• _Exercise aim_
Exclude all pictures, then write out exactly the lines below from the first one through the line with "双蕴含的真值表与异或的真值表正好相反，因此$ p \leftrightarrow".

• _Source texts of formatted documents_
>>>>>

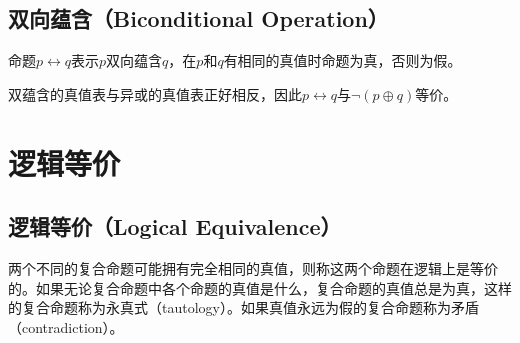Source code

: \documentclass[12pt, openany, oneside]{book}
\begin{document}
\vspace{0.5cm}

\subsection{双向蕴含（Biconditional Operation）}

命题$ p \leftrightarrow q $表示$ p $双向蕴含$ q $，在$ p $和$ q $有相同的真值时命题为真，否则为假。

\begin{table}[H]
	\centering
	\caption{双向蕴含真值表}
\end{table}

双蕴含的真值表与异或的真值表正好相反，因此$ p \leftrightarrow q $与$ \neg (p \oplus q) $等价。

\newpage

\section{逻辑等价}

\subsection{逻辑等价（Logical Equivalence）}

两个不同的复合命题可能拥有完全相同的真值，则称这两个命题在逻辑上是等价的。如果无论复合命题中各个命题的真值是什么，复合命题的真值总是为真，这样的复合命题称为永真式（tautology）。如果真值永远为假的复合命题称为矛盾（contradiction）。

\begin{table}[H]
	\centering
	\caption{逻辑等价}
\end{table}
\end{document}
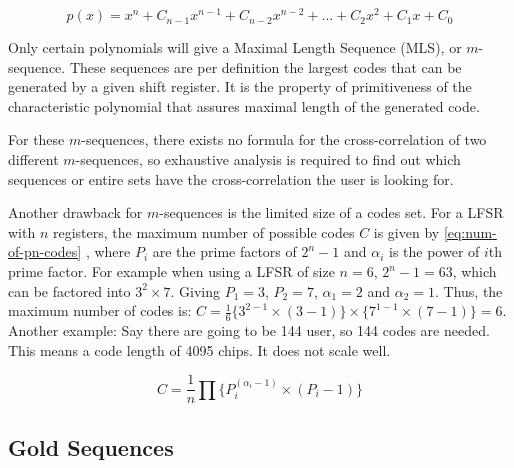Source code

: 		\begin{equation}
			\label{eq:lfsr-polynomial}
			p(x) = x^n + C_{n-1} x^{n-1}  + C_{n-2} x^{n-2} + \dotsc + C_{2} x^{2}  + C_{1} x  + C_{0}
		\end{equation}


		Only certain polynomials will give a Maximal Length Sequence (MLS), or $m$-sequence.
		These sequences are per definition the largest codes that can be generated by a given shift register.
		It is the property of primitiveness of the characteristic polynomial that assures maximal length of the generated code. 


		For these $m$-sequences, there exists no formula for the cross-correlation of two different $m$-sequences, so exhaustive analysis is required to find out which sequences or entire sets have the cross-correlation the user is looking for.

		Another drawback for $m$-sequences is the limited size of a codes set.
		For a LFSR with $n$ registers, the maximum number of possible codes $C$ is given by \autoref{eq:num-of-pn-codes} \cite{mutagi1996pseudo}, where $P_i$ are the prime factors of $2^n - 1$ and $\alpha_i$ is the power of $i$th prime factor.
		For example when using a LFSR of size $n = 6$, $2^n - 1 = 63$, which can be factored into $3^2 \times 7$.
		Giving $P_1 = 3$, $P_2 = 7$, $\alpha_1 = 2$ and $\alpha_2 = 1$.
		Thus, the maximum number of codes is: $C = \frac{1}{6} \{ 3^{2 - 1} \times (3 - 1) \} \times \{ 7^{1 - 1} \times (7 - 1) \} = 6$.
		Another example: Say there are going to be 144 user, so 144 codes are needed. 
		This means a code length of 4095 chips.
		It does not scale well.

		\begin{equation}
			\label{eq:num-of-pn-codes}
			C = \frac{1}{n} \prod \{ P_{i} ^ {(\alpha_i - 1)} \times (P_i - 1) \}
		\end{equation}

	\subsection{Gold Sequences}
	\label{subsec:gold-theory}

<<<<<

• _Task output_
Source code

: \documentclass[12pt, openany, oneside]{book}
\begin{document}
\vspace{0.5cm}

\subsection{双向蕴含（Biconditional Operation）}

命题$ p \leftrightarrow q $表示$ p $双向蕴含$ q $，在$ p $和$ q $有相同的真值时命题为真，否则为假。

\begin{table}[H]
	\centering
	\caption{双向蕴含真值表}
\end{table}

双蕴含的真值表与异或的真值表正好相反，因此$ p \leftrightarrow q $与$ \neg (p \oplus q) $等价。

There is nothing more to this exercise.